An Iranian nuclear scientist who returned home last week from the United States provided valuable information about the CIA, a semiofficial news agency reported Wednesday, adding that his spy's tale would be made into a TV movie.
American authorities have claimed Shahram Amiri willingly defected to the U.S. but changed his mind and decided to return home without the $5 million he had been paid for what a U.S. official described as "significant" information about his country's disputed nuclear program.
The Fars news agency, which is close to Iran's powerful Revolutionary Guard, quoted an unidentified source as saying Iran's intelligence agents were in touch with Amiri while he was in the U.S. and that they won an intelligence battle against the CIA.

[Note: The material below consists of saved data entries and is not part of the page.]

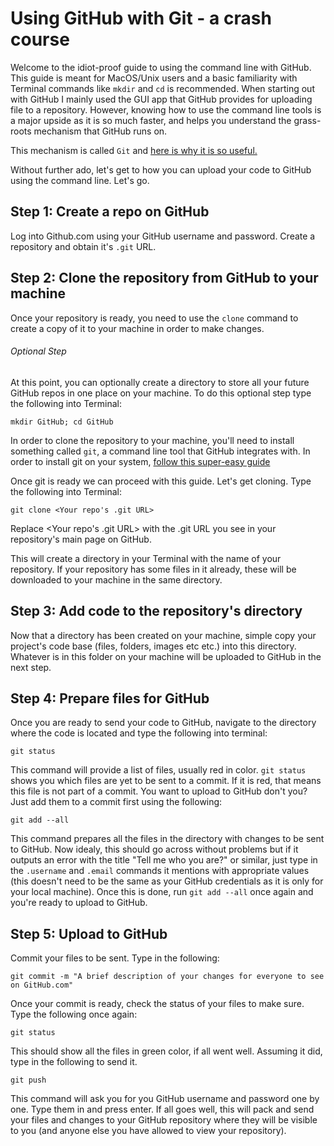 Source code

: # Using GitHub with Git - a crash course
Welcome to the idiot-proof guide to using the command line with GitHub. This guide is meant for MacOS/Unix users and a basic familiarity with Terminal commands like `mkdir` and `cd` is recommended. When starting out with GitHub I mainly used the GUI app that GitHub provides for uploading file to a repository. However, knowing how to use the command line tools is a major upside as it is so much faster, and helps you understand the grass-roots mechanism that GitHub runs on.

This mechanism is called `Git` and [here is why it is so useful.](http://blog.robertelder.org/what-is-git/)

Without further ado, let's get to how you can upload your code to GitHub using the command line. Let's go.

## Step 1: Create a repo on GitHub

Log into Github.com using your GitHub username and password. Create a repository and obtain it's `.git` URL.

## Step 2: Clone the repository from GitHub to your machine

Once your repository is ready, you need to use the `clone` command to create a copy of it to your machine in order to make changes.

###### Optional Step
At this point, you can optionally create a directory to store all your future GitHub repos in one place on your machine. To do this optional step type the following into Terminal:

`mkdir GitHub; cd GitHub`

In order to clone the repository to your machine, you'll need to install something called `git`, a command line tool that GitHub integrates with. In order to install git on your system, [follow this super-easy guide](https://gist.github.com/derhuerst/1b15ff4652a867391f03)

Once git is ready we can proceed with this guide. Let's get cloning. Type the following into Terminal:

`git clone <Your repo's .git URL>`

Replace <Your repo's .git URL> with the .git URL you see in your repository's main page on GitHub.

This will create a directory in your Terminal with the name of your repository. If your repository has some files in it already, these will be downloaded to your machine in the same directory.

## Step 3: Add code to the repository's directory

Now that a directory has been created on your machine, simple copy your project's code base (files, folders, images etc etc.) into this directory. Whatever is in this folder on your machine will be uploaded to GitHub in the next step.

## Step 4: Prepare files for GitHub

Once you are ready to send your code to GitHub, navigate to the directory where the code is located and type the following into terminal:

`git status`

This command will provide a list of files, usually red in color. `git status` shows you which files are yet to be sent to a commit. If it is red, that means this file is not part of a commit. You want to upload to GitHub don't you? Just add them to a commit first using the following:

`git add --all`

This command prepares all the files in the directory with changes to be sent to GitHub. Now idealy, this should go across without problems but if it outputs an error with the title "Tell me who you are?" or similar, just type in the `.username` and `.email` commands it mentions with appropriate values (this doesn't need to be the same as your GitHub credentials as it is only for your local machine). Once this is done, run `git add --all` once again and you're ready to upload to GitHub.

## Step 5: Upload to GitHub

Commit your files to be sent. Type in the following:

`git commit -m "A brief description of your changes for everyone to see on GitHub.com"`

Once your commit is ready, check the status of your files to make sure. Type the following once again:

`git status`

This should show all the files in green color, if all went well. Assuming it did, type in the following to send it.

`git push`

This command will ask you for you GitHub username and password one by one. Type them in and press enter. If all goes well, this will pack and send your files and changes to your GitHub repository where they will be visible to you (and anyone else you have allowed to view your repository).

Iran has portrayed the return of Amiri as a blow to American intelligence services that it says were desperate for inside information on Iran's nuclear program. Iran has sought to make maximum propaganda gains from the affair, allowing journalists to cover Amiri's return, sending a senior Foreign Ministry official to greet him and preparing to make a movie about the story.
"This was an intelligence battle between the CIA and us that was designed and managed by Iran," the source was quoted as saying. "We had set various goals in this battle and, by the grace of God, we achieved all our objectives without our rival getting any real victory."

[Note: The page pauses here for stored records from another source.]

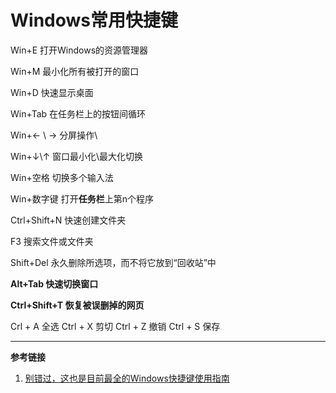 # Windows常用快捷键



Win+E 	打开Windows的资源管理器

Win+M	最小化所有被打开的窗口

Win+D 	快速显示桌面

Win+Tab	在任务栏上的按钮间循环

Win+← \ →	分屏操作\

Win+↓\↑	窗口最小化\最大化切换

Win+空格	切换多个输入法

Win+数字键	打开**任务栏**上第n个程序

Ctrl+Shift+N	快速创建文件夹

F3 	搜索文件或文件夹

Shift+Del 	永久删除所选项，而不将它放到“回收站”中

**Alt+Tab	快速切换窗口**

**Ctrl+Shift+T	恢复被误删掉的网页**



Crl + A 全选
Ctrl + X 剪切
Ctrl + Z 撤销
Ctrl + S 保存



---

**参考链接**

1. [别错过，这也是目前最全的Windows快捷键使用指南](<https://zhuanlan.zhihu.com/p/52353535>)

Amiri claims he was kidnapped by American agents in May 2009 while on a pilgrimage to holy Muslim sites in Saudi Arabia.
The Fars report suggests Amiri had been planted to discover how much information the U.S. had gathered about Iran's nuclear program, which Washington believes is aimed at weapons production. Iran says its nuclear work is only for energy production and other peaceful purposes.
"We sought to obtain good information from inside the CIA. While Amiri was still in the U.S., we managed to establish contact with him in early 2010 and obtained very valuable information accordingly. He was managed and guided (by us)," the source told Fars.

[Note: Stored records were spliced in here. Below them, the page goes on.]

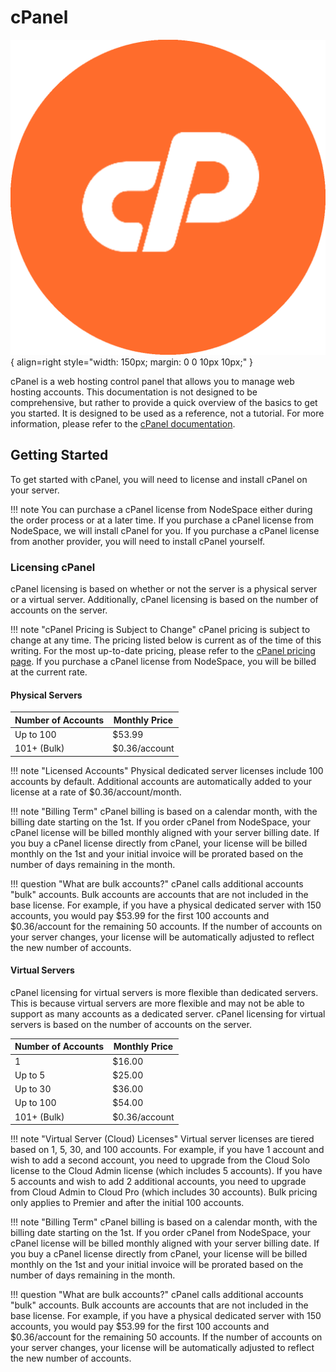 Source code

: # cPanel

![cPanel](images/CPanel-PNG.png){ align=right style="width: 150px; margin: 0 0 10px 10px;" }

cPanel is a web hosting control panel that allows you to manage web hosting accounts. This documentation is not designed to be comprehensive, but rather to provide a quick overview of the basics to get you started. It is designed to be used as a reference, not a tutorial. For more information, please refer to the [cPanel documentation](https://docs.cpanel.net/).

## Getting Started

To get started with cPanel, you will need to license and install cPanel on your server. 

!!! note
    You can purchase a cPanel license from NodeSpace either during the order process or at a later time. If you purchase a cPanel license from NodeSpace, we will install cPanel for you. If you purchase a cPanel license from another provider, you will need to install cPanel yourself.

### Licensing cPanel

cPanel licensing is based on whether or not the server is a physical server or a virtual server. Additionally, cPanel licensing is based on the number of accounts on the server.

!!! note "cPanel Pricing is Subject to Change"
    cPanel pricing is subject to change at any time. The pricing listed below is current as of the time of this writing. For the most up-to-date pricing, please refer to the [cPanel pricing page](https://cpanel.net/pricing/). If you purchase a cPanel license from NodeSpace, you will be billed at the current rate.

#### Physical Servers

| Number of Accounts | Monthly Price |
| ------------------ | ------------- |
| Up to 100          | $53.99        |
| 101+ (Bulk)        | $0.36/account |

!!! note "Licensed Accounts"
    Physical dedicated server licenses include 100 accounts by default. Additional accounts are automatically added to your license at a rate of $0.36/account/month.

!!! note "Billing Term"
    cPanel billing is based on a calendar month, with the billing date starting on the 1st. If you order cPanel from NodeSpace, your cPanel license will be billed monthly aligned with your server billing date. If you buy a cPanel license directly from cPanel, your license will be billed monthly on the 1st and your initial invoice will be prorated based on the number of days remaining in the month.

!!! question "What are bulk accounts?"
    cPanel calls additional accounts "bulk" accounts. Bulk accounts are accounts that are not included in the base license. For example, if you have a physical dedicated server with 150 accounts, you would pay $53.99 for the first 100 accounts and $0.36/account for the remaining 50 accounts. If the number of accounts on your server changes, your license will be automatically adjusted to reflect the new number of accounts.

#### Virtual Servers

cPanel licensing for virtual servers is more flexible than dedicated servers. This is because virtual servers are more flexible and may not be able to support as many accounts as a dedicated server. cPanel licensing for virtual servers is based on the number of accounts on the server.

| Number of Accounts | Monthly Price |
| ------------------ | ------------- |
| 1                  | $16.00        |
| Up to 5            | $25.00        |
| Up to 30           | $36.00        |
| Up to 100          | $54.00        |
| 101+ (Bulk)        | $0.36/account |

!!! note "Virtual Server (Cloud) Licenses"
    Virtual server licenses are tiered based on 1, 5, 30, and 100 accounts. For example, if you have 1 account and wish to add a second account, you need to upgrade from the Cloud Solo license to the Cloud Admin license (which includes 5 accounts). If you have 5 accounts and wish to add 2 additional accounts, you need to upgrade from Cloud Admin to Cloud Pro (which includes 30 accounts). Bulk pricing only applies to Premier and after the initial 100 accounts.

!!! note "Billing Term"
    cPanel billing is based on a calendar month, with the billing date starting on the 1st. If you order cPanel from NodeSpace, your cPanel license will be billed monthly aligned with your server billing date. If you buy a cPanel license directly from cPanel, your license will be billed monthly on the 1st and your initial invoice will be prorated based on the number of days remaining in the month.

!!! question "What are bulk accounts?"
    cPanel calls additional accounts "bulk" accounts. Bulk accounts are accounts that are not included in the base license. For example, if you have a physical dedicated server with 150 accounts, you would pay $53.99 for the first 100 accounts and $0.36/account for the remaining 50 accounts. If the number of accounts on your server changes, your license will be automatically adjusted to reflect the new number of accounts.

The source said Amiri provided more information after his return to Iran last week.
"Iran's intelligence agencies now possess valuable details from inside the CIA, which is a great victory," it said.
To support the claim, the source mentioned the license plate numbers of two cars used by the CIA in Virginia, claiming that some CIA locations, individuals and contacts have been identified.
The source also claimed that the CIA has been blackmailed by various sources, including Iran's opposition group the People's Mujahedeen.
Fars also reported that an Iranian film company affiliated with Iran's state television plans to produce a TV movie about Amiri's case.
Amir Hossein Ashtianipour, director of Sima Film, was quoted by Fars as saying that a group of young graduates have been hired to write the script.
Meanwhile, Iran's nuclear agency said Wednesday it will conduct scientific studies for the construction of an experimental nuclear fusion reactor, an engineering challenge that no nation has yet overcome.
Iran is not known to have carried out anything but basic fusion research, and any advancement in the technology would be a significant achievement for Tehran's atomic program.
The world's physicists have been trying for half a century to create fusion, which produces no greenhouse gas emissions and only low levels of radioactive waste.
To meet the immense expense involved, the United States, the European Union, China, India, Russia, Japan and South Korea have teamed up to build an experimental fusion reactor in southern France.